A split panel of the Austin Court of Appeals has remanded a health care liability claim to a Bell County trial court based on the inadequacy of the plaintiff’s expert report required by Chapter 74, CPRC. In a majority opinion by Chief Justice Byrne, the court found that the report did not constitute the statutorily required “good-faith effort to provide a fair summary of the expert’s opinion” (§ 74/351(l), (r)(6), CPRC) because it failed to (1)“inform the defendant of the specific conduct the plaintiff has called into question, and (2) provide a basis for the trial court to conclude the claims have merit.”

The case, HMIH Cedar Crest, LLC d/b/a Cedar Crest Hospital & RTC v. Christina Buentello, Individually and As Next Fried of D.B.J., a Minor (No. 03-20-0377-CV) arose from an assault of the plaintiff’s 6-year-old son by his 8-year-old roommate in a psychiatric facility. Responding to screaming and crying coming from the room, the staff discovered the assault and removed the 8-year-old to another room.
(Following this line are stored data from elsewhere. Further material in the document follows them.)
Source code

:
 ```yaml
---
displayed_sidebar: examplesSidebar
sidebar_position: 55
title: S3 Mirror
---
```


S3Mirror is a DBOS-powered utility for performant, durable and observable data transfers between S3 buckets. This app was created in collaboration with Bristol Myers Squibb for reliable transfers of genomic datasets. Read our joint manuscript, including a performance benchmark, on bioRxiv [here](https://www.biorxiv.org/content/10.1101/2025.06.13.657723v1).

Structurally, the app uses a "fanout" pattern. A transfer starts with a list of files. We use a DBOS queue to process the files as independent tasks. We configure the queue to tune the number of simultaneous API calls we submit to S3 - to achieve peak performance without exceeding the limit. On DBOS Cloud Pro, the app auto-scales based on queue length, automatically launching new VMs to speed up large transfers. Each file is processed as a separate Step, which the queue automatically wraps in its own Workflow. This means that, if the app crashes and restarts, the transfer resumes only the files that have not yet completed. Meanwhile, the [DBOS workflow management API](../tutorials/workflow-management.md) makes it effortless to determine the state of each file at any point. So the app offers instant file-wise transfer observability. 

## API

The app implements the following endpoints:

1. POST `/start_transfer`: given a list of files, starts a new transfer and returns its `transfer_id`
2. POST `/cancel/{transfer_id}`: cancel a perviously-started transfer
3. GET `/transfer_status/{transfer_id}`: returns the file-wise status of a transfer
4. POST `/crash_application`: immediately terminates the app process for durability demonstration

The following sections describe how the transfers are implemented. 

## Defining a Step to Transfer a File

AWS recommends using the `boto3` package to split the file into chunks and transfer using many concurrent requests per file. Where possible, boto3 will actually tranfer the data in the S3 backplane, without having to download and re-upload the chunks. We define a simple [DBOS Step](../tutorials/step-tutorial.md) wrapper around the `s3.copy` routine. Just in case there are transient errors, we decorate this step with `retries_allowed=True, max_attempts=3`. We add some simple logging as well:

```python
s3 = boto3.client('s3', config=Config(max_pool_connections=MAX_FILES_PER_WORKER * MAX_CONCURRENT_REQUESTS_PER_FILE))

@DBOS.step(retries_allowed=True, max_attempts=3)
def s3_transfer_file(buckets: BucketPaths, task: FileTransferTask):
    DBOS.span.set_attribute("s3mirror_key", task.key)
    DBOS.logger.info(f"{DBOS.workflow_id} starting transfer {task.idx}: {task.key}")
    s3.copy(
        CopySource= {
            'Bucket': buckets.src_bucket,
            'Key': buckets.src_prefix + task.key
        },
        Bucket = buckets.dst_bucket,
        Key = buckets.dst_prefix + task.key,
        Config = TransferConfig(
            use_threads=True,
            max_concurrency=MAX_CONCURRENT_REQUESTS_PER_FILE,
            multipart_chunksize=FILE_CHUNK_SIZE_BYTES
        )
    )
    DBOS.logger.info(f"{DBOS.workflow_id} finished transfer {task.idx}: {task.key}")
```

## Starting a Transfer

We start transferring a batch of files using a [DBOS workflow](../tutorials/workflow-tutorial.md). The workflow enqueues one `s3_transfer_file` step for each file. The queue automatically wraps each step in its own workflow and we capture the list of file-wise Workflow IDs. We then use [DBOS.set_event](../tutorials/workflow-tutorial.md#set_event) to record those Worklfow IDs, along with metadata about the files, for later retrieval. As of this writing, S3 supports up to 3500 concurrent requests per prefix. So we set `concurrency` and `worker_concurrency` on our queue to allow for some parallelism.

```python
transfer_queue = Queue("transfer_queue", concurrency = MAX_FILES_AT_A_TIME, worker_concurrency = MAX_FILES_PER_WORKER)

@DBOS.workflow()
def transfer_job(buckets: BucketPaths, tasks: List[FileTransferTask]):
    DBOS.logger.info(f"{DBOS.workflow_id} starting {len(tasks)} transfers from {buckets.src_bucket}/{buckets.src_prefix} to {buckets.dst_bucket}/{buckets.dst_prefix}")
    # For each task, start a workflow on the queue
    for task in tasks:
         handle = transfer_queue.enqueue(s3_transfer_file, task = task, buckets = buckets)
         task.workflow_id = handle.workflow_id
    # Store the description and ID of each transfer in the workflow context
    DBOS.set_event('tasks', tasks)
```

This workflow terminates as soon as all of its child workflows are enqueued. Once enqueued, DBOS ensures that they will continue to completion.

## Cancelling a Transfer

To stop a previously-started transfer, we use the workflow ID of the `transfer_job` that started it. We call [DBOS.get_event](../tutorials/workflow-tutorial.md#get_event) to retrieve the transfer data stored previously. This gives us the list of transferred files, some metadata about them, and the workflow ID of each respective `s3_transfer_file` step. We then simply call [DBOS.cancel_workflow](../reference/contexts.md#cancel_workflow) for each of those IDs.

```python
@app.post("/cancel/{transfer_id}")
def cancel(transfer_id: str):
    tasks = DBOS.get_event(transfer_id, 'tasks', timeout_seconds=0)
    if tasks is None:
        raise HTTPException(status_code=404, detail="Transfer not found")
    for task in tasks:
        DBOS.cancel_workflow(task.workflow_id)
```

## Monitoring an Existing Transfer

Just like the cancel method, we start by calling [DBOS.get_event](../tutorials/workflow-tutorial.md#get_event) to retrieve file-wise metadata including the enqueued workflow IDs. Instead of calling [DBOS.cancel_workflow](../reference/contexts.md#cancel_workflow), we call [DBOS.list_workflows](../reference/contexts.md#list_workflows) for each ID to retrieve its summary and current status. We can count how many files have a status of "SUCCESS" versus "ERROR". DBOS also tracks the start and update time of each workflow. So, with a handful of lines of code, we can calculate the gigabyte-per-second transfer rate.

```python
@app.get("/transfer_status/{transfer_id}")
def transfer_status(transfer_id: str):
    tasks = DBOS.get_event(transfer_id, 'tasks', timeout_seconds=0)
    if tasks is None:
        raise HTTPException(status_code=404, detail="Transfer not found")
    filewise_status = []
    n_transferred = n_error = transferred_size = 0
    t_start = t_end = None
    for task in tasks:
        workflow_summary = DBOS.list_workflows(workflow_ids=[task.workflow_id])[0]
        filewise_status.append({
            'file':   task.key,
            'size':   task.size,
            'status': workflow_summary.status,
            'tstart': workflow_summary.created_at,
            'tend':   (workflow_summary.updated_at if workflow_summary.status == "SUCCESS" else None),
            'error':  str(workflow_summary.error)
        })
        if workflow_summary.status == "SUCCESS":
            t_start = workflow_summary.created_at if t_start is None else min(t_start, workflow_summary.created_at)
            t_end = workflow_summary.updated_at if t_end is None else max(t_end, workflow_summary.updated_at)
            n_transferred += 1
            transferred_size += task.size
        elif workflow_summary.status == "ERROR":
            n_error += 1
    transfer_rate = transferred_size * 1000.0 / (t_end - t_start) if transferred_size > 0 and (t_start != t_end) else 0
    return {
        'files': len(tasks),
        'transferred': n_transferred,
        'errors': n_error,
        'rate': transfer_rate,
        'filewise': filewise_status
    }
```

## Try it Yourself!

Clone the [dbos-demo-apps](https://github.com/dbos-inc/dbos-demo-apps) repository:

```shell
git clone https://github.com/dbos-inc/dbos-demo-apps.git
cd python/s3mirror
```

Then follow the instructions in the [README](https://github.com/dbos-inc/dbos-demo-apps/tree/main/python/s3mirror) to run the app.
The staff noticed abrasions on D.B.J.’s throat, but it was not until the following morning that the oncoming registered nurse assessed the child, noticed the swelling and bruising around both eyes and neck, and sent him to the emergency room about 13 hours after the assault. The plaintiff sued the facility alleging negligent hiring, retention, and supervision, and medical malpractice for failing to monitor, protect, assess, and treat D.B.J. properly. The facility objected to the plaintiff’s expert report, which the trial court denied. The facility filed an interlocutory appeal.

The court of appeals’ analysis turned on whether the expert report adequately identified what care the facility should have provided that it did not. According to the majority, the expert report “fails to set out the measures that Cedar Crest should have taken in assessing, treating, and transporting D.B.J.” The expert’s opinion that the facility should have provided “‘adequate’ assessment and treatment, ‘timely’ transport . . . to emergency care, and ‘therapeutic treatment’ do not inform either Cedar Crest of the trial court what the applicable standards are other than that Cedar Crest failed to meet those undefined standards.” Further, the majority found that the report did not make the necessary causal connection between violation of the standard of care and the plaintiff’s injuries. The “report is vague about what injuries D.B.J. suffered from Cedar Crest’s acts or omissions, and does not explain if or how the injuries are distinct from those attributable to the assault,” particularly with regard to the “psychological” harm allegedly caused by the facility’s breach of the standard of care. Finally, the report did not indicate that the facility’s acts or omissions were a “but-for” cause of the plaintiff’s harm. Justice Baker disagreed with the majority’s and filed a dissent. Rather than dismissing the suit, the court of appeals remanded to the trial court for a determination of whether the plaintiff should have a 30-day extension to file an amended report, as permitted by § 74.351(c).

This case presents another good example of how tort reform works in practice and of the specific way in which a body of case law develops around an important tort reform statute. Here a majority of the panel scrupulously applied the statute and controlling authority to reach what appears to us to be the appropriate conclusion. It also properly, in our view, remanded the case rather than dismissed it, just as the statute contemplated should happen under appropriate circumstances. This is precisely why we have to have the most qualified people on the bench. Tort reform happens every day in our trial and intermediate appellate courts, not just when the Legislature passes a bill.